A plaintiff went against a defendant that he himself controlled, and came away with a $1.7bn slush fund for political allies. Its one of the most spectacularly brazen examples of corruption, and I expect that even you're a little embarrassed by it. Reportedly even congressional Republicans are.
It's actually a fair bit worse than that.
Trump sued the IRS, and the court signaled concern about whether the case satisfied Article III adverseness requirements. (TLDR, Trump was suing the government he leads and whose justice department has explicitly been ordered to act as if Trump was their primary client)
The judge issued a
sua sponte order and had scheduled a hearing to determine whether it even could meet the basic requirement of the existence of adverseness - which is to say "a dispute between parties who face each other in an adversary proceeding" - given both the aforementioned circumstances and that even the plaintiff had all but bragged that (in his own words) it amounted to trying to "work out a settlement
with myself."
Rather than facing that, Trump almost immediately
withdrew the lawsuit.
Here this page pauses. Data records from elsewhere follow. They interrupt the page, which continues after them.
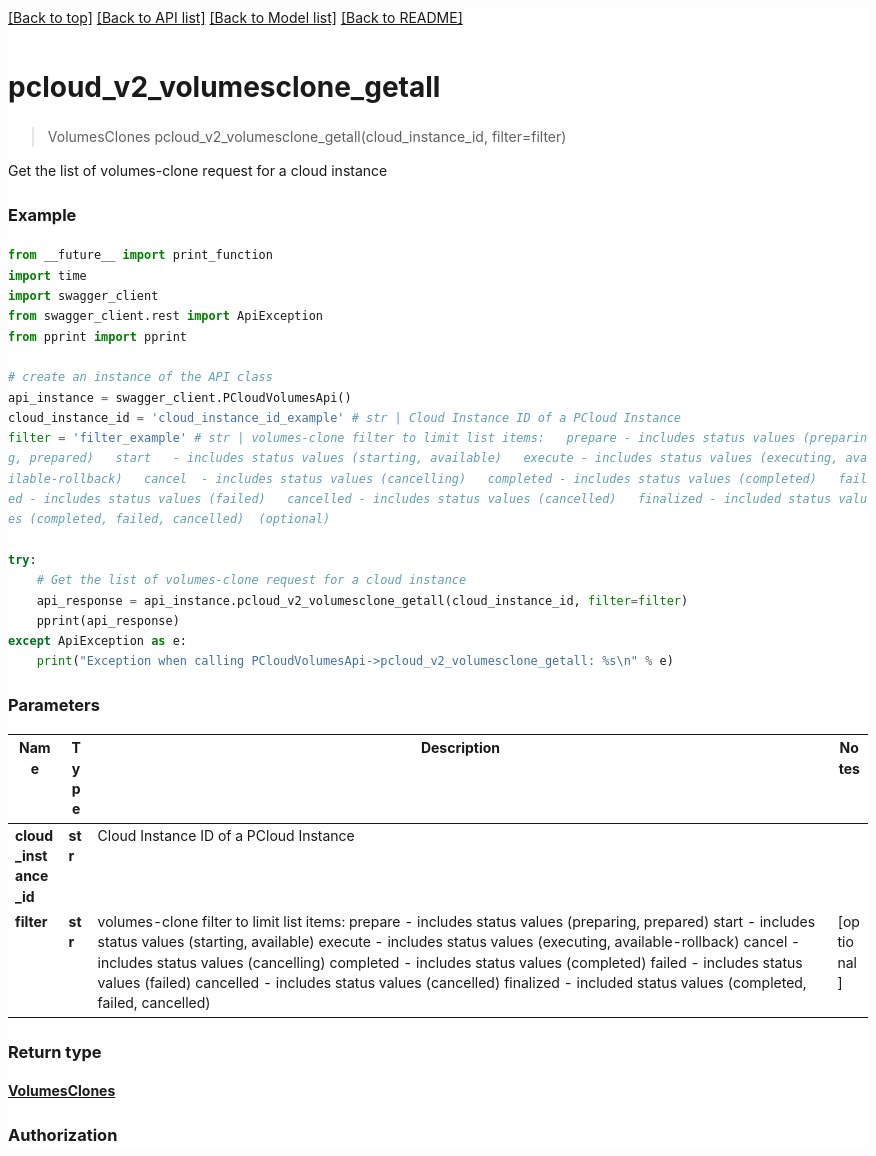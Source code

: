 [[Back to top]](#) [[Back to API list]](../README.md#documentation-for-api-endpoints) [[Back to Model list]](../README.md#documentation-for-models) [[Back to README]](../README.md)

# **pcloud_v2_volumesclone_getall**
> VolumesClones pcloud_v2_volumesclone_getall(cloud_instance_id, filter=filter)

Get the list of volumes-clone request for a cloud instance

### Example
```python
from __future__ import print_function
import time
import swagger_client
from swagger_client.rest import ApiException
from pprint import pprint

# create an instance of the API class
api_instance = swagger_client.PCloudVolumesApi()
cloud_instance_id = 'cloud_instance_id_example' # str | Cloud Instance ID of a PCloud Instance
filter = 'filter_example' # str | volumes-clone filter to limit list items:   prepare - includes status values (preparing, prepared)   start   - includes status values (starting, available)   execute - includes status values (executing, available-rollback)   cancel  - includes status values (cancelling)   completed - includes status values (completed)   failed - includes status values (failed)   cancelled - includes status values (cancelled)   finalized - included status values (completed, failed, cancelled)  (optional)

try:
    # Get the list of volumes-clone request for a cloud instance
    api_response = api_instance.pcloud_v2_volumesclone_getall(cloud_instance_id, filter=filter)
    pprint(api_response)
except ApiException as e:
    print("Exception when calling PCloudVolumesApi->pcloud_v2_volumesclone_getall: %s\n" % e)
```

### Parameters

Name | Type | Description  | Notes
------------- | ------------- | ------------- | -------------
 **cloud_instance_id** | **str**| Cloud Instance ID of a PCloud Instance | 
 **filter** | **str**| volumes-clone filter to limit list items:   prepare - includes status values (preparing, prepared)   start   - includes status values (starting, available)   execute - includes status values (executing, available-rollback)   cancel  - includes status values (cancelling)   completed - includes status values (completed)   failed - includes status values (failed)   cancelled - includes status values (cancelled)   finalized - included status values (completed, failed, cancelled)  | [optional] 

### Return type

[**VolumesClones**](VolumesClones.md)

### Authorization
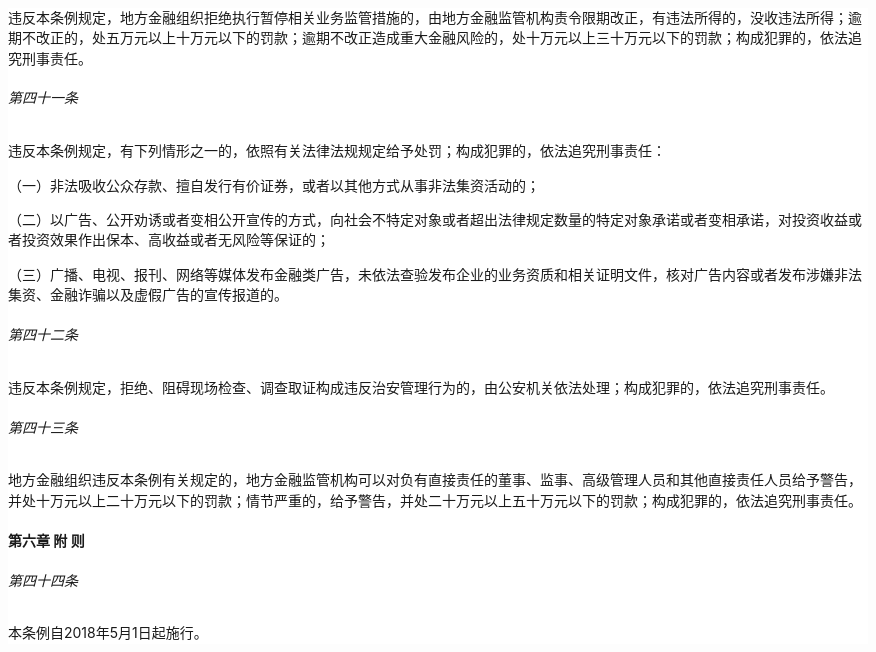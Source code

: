 违反本条例规定，地方金融组织拒绝执行暂停相关业务监管措施的，由地方金融监管机构责令限期改正，有违法所得的，没收违法所得；逾期不改正的，处五万元以上十万元以下的罚款；逾期不改正造成重大金融风险的，处十万元以上三十万元以下的罚款；构成犯罪的，依法追究刑事责任。

###### 第四十一条

违反本条例规定，有下列情形之一的，依照有关法律法规规定给予处罚；构成犯罪的，依法追究刑事责任：

（一）非法吸收公众存款、擅自发行有价证券，或者以其他方式从事非法集资活动的；

（二）以广告、公开劝诱或者变相公开宣传的方式，向社会不特定对象或者超出法律规定数量的特定对象承诺或者变相承诺，对投资收益或者投资效果作出保本、高收益或者无风险等保证的；

（三）广播、电视、报刊、网络等媒体发布金融类广告，未依法查验发布企业的业务资质和相关证明文件，核对广告内容或者发布涉嫌非法集资、金融诈骗以及虚假广告的宣传报道的。

###### 第四十二条

违反本条例规定，拒绝、阻碍现场检查、调查取证构成违反治安管理行为的，由公安机关依法处理；构成犯罪的，依法追究刑事责任。

###### 第四十三条

地方金融组织违反本条例有关规定的，地方金融监管机构可以对负有直接责任的董事、监事、高级管理人员和其他直接责任人员给予警告，并处十万元以上二十万元以下的罚款；情节严重的，给予警告，并处二十万元以上五十万元以下的罚款；构成犯罪的，依法追究刑事责任。

#### 第六章 附 则

###### 第四十四条

本条例自2018年5月1日起施行。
And then after it was withdrawn, Todd Blanche simply directed the Department of the Treasury to transfer $1,776,000,000 to a separate account. Trump et al have been mischaracterizing that as a settlement by the IRS when in fact it appears to have instead been directed to the Treasury department
by DOJ leadership on behalf of Trump rather than an actual arm's length-settlement by the IRS.
And let's lay that out directly because it bears repetition:
1) The executive branch effectively controlled both sides of the dispute,
2) The Department of Justice was called out as pointedly failing to so much as raise even obvious and dispositive defenses that it typically used such as the claims being barred by the statute of limitations, and the suit naming the wrong defendants, increasing the suspicion that the case was effectively collusive in nature.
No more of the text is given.